On Thu, May 19, 2011 at 03:22:18AM +0100, Ben Bacarisse wrote:
[snip]
Ok, here's a quick and dirty hack that measures a highly contrived
scenario. This code first allocates two arenas of different size, and
then ping-pongs the allocations between the two arenas for a defined
number of iterations. Then, I do more or less the same thing with
malloc.y
The preliminary results show that my special-purpose allocator is 2-3
times faster than glibc malloc. Not quite and order-of-magnitude
difference in performance (unless you think in base-2), but very
acceptable. In some programs there may be a larger difference in
performance becuase of reduceed memory fragmentation or reduced
overall memory use. I do not plan to isolate those factors at this
time to measure their effect.
Code is compiled with "gcc -O0 -o arena_test arena_test.c -lrt"

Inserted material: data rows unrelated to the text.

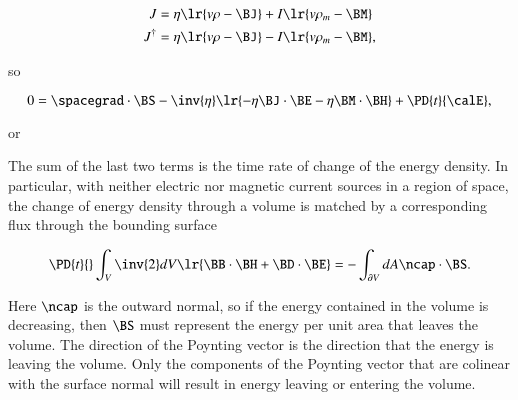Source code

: \begin{dmath}\label{eqn:poyntingF:160}
\begin{aligned}
J &= \eta \lr{ v \rho - \BJ } + I \lr{ v \rho_m - \BM } \\
J^\dagger &= \eta \lr{ v \rho - \BJ } - I \lr{ v \rho_m - \BM },
\end{aligned}
\end{dmath}

so

\begin{dmath}\label{eqn:poyntingF:180}
0 =
\spacegrad \cdot \BS
-
\inv{\eta}
\lr{
- \eta \BJ \cdot \BE
- \eta \BM \cdot \BH
}
+ \PD{t}{\calE},
\end{dmath}

or

The sum of the last two terms is the time rate of change of the energy density.
In particular,
with neither electric nor magnetic current sources in a region of space,
the change of energy density through a volume is matched by a corresponding flux through the bounding surface

\begin{dmath}\label{eqn:maxwellsEquations:740}
\PD{t}{} \int_V
\inv{2} dV \lr{
\BB \cdot \BH
+ \BD \cdot \BE
}
=
-\int_{\partial V} dA \ncap \cdot \BS.
\end{dmath}

Here \( \ncap \) is the outward normal, so if the energy contained in the volume is decreasing, then \( \BS \) must represent the energy per unit area that leaves the volume.
The direction of the Poynting vector is the direction that the energy is leaving the volume.
Only the components of the Poynting vector that are colinear with the surface normal will result in energy leaving or entering the volume.

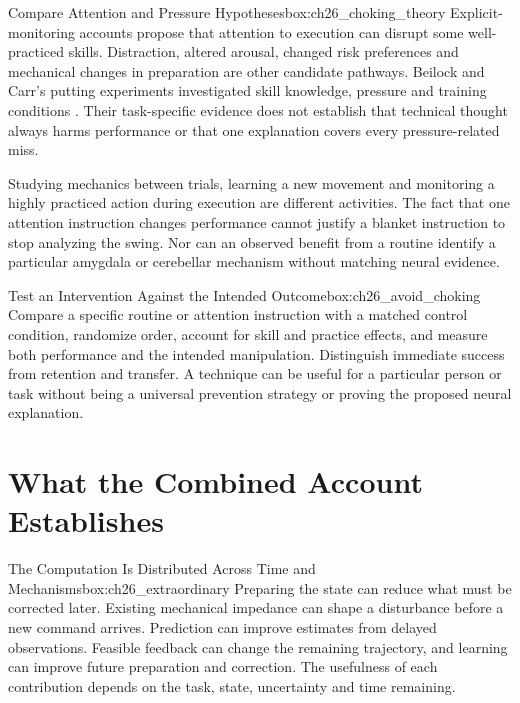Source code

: \begin{principle}{Compare Attention and Pressure Hypotheses}{box:ch26_choking_theory}
Explicit-monitoring accounts propose that attention to execution can disrupt some well-practiced skills. Distraction, altered arousal, changed risk preferences and mechanical changes in preparation are other candidate pathways. Beilock and Carr's putting experiments investigated skill knowledge, pressure and training conditions \citep{Beilock2001Fragility}. Their task-specific evidence does not establish that technical thought always harms performance or that one explanation covers every pressure-related miss.
\end{principle}

Studying mechanics between trials, learning a new movement and monitoring a highly practiced action during execution are different activities. The fact that one attention instruction changes performance cannot justify a blanket instruction to stop analyzing the swing. Nor can an observed benefit from a routine identify a particular amygdala or cerebellar mechanism without matching neural evidence.

\begin{principle}{Test an Intervention Against the Intended Outcome}{box:ch26_avoid_choking}
Compare a specific routine or attention instruction with a matched control condition, randomize order, account for skill and practice effects, and measure both performance and the intended manipulation. Distinguish immediate success from retention and transfer. A technique can be useful for a particular person or task without being a universal prevention strategy or proving the proposed neural explanation.
\end{principle}

\section{What the Combined Account Establishes}
\label{sec:ch26_conclusion}

\begin{principle}{The Computation Is Distributed Across Time and Mechanisms}{box:ch26_extraordinary}
Preparing the state can reduce what must be corrected later. Existing mechanical impedance can shape a disturbance before a new command arrives. Prediction can improve estimates from delayed observations. Feasible feedback can change the remaining trajectory, and learning can improve future preparation and correction. The usefulness of each contribution depends on the task, state, uncertainty and time remaining.
\end{principle}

The test platform here is an Intel Atom netbook running at 1.333GHz,
1G RAM, OpenSuSE 11.4, libc-2.11.3, gcc 4.5.1 20101208.
Typical result:
[31/22:32] nb
ts/10 stevet ~/stuff/src/libs/tools/test: ./arena_test
Arena: Iterations: 100000; elapsed CPU time (msec): 39181
Malloc: Iterations: 100000; elapsed CPU time (msec): 107265
Code follows:
#include <stdio.h>
#include <malloc.h>
#include <stdlib.h>
#include <time.h>
#include <sys/time.h>
#define TEST_SIZE 1024 * 1024
#define ITERATIONS 100000
#define DIFFERENCE 5
struct arena_head_s {
int obj_size;
int arena_size;
unsigned char *
arena;
int free;
int free_list;
};
typedef struct arena_head_s arena_head;
#define arena_obj_addr(x, n) ((void *) &x->arena[n * x->obj_size])
arena_qa(arena_head *x)
{
int n;
n = x->free_list;
if(n != -1) {
x->free_list = *((int *) arena_obj_addr(x, n));
x->free--;
}
return(n);
}
void arena_free(arena_head *p, int n)
{
*((int *) arena_obj_addr(p, n)) = p->free_list;
p->free_list = n;
p->free++;
return;
}
arena_head * arena_creat(size_t s, int n)
{
arena_head * h;
int i;
h = malloc(sizeof(arena_head));
if(h == NULL) {
perror("malloc()");
exit(1);
}
h->obj_size = s;
h->arena_size = n;
h->free = n;
h->arena = malloc(s * n);
if(h->arena == NULL) {
perror("malloc()");
exit(1);
}
h->free_list = 0;
for(i = 0; i < n; i++)
*((int *) arena_obj_addr(h, i)) = i + 1;
*((int *) arena_obj_addr(h, i)) = -1;
return(h);
}
typedef unsigned long long int T64;
#define processcputime(p) \
{ \
T64 * t = p; \
struct timespec T; \
\
if (clock_gettime(CLOCK_PROCESS_CPUTIME_ID, &T) == -1) { \
perror("clock_gettime()"); \
exit(1); \
} \
\
*t = ((T64)T.tv_sec) * 1000000LL + ((T64) T.tv_nsec / 1000); \
}
struct test_load_s {
int ref;
int data;
};
typedef struct test_load_s test_load;
void work(test_load *p)
{
if(!p) {
perror("null ptr");
exit(1);
}
p->ref++;
p->data = (int) p % 4 * rand();
return;
}
int main(int argc, char ** argv)
{
arena_head *h1, *h2;
T64 start, end;
int i, n;
test_load *p;
processcputime(&start);
h1 = arena_creat(sizeof(test_load), TEST_SIZE);
h2 = arena_creat(sizeof(test_load) + DIFFERENCE, TEST_SIZE);
if(!h1 || !h2) {
perror("arenas");
exit(1);
}
processcputime(&start);
for(i = 0; i < ITERATIONS; i++) {
n = arena_qa(h1);
if(n == -1) {
perror("Ooops.");
exit(1);
}
work(arena_obj_addr(h1, n));
n = arena_qa(h2);
if(n == -1) {
perror("Ooops 2.");
exit(1);
}
work(arena_obj_addr(h2, n));
}
processcputime(&end);
fprintf(stdout, "Arena: Iterations: %ld; elapsed CPU time (msec): %ld\n", ITERATIONS, (end - start));
processcputime(&start);
for(i = 0; i < ITERATIONS; i++) {
p = malloc(sizeof(test_load));
if(!p) {
perror("malloc()");
exit(1);
}
work(p);
p = malloc(sizeof(test_load) + DIFFERENCE);
if(!p) {
perror("malloc2()");
exit(1);
}
work(p);
}
processcputime(&end);
fprintf(stdout, "Malloc: Iterations: %ld; elapsed CPU time (msec): %ld\n", ITERATIONS, (end - start));
exit(0);
}
Regards,
Uncle Steve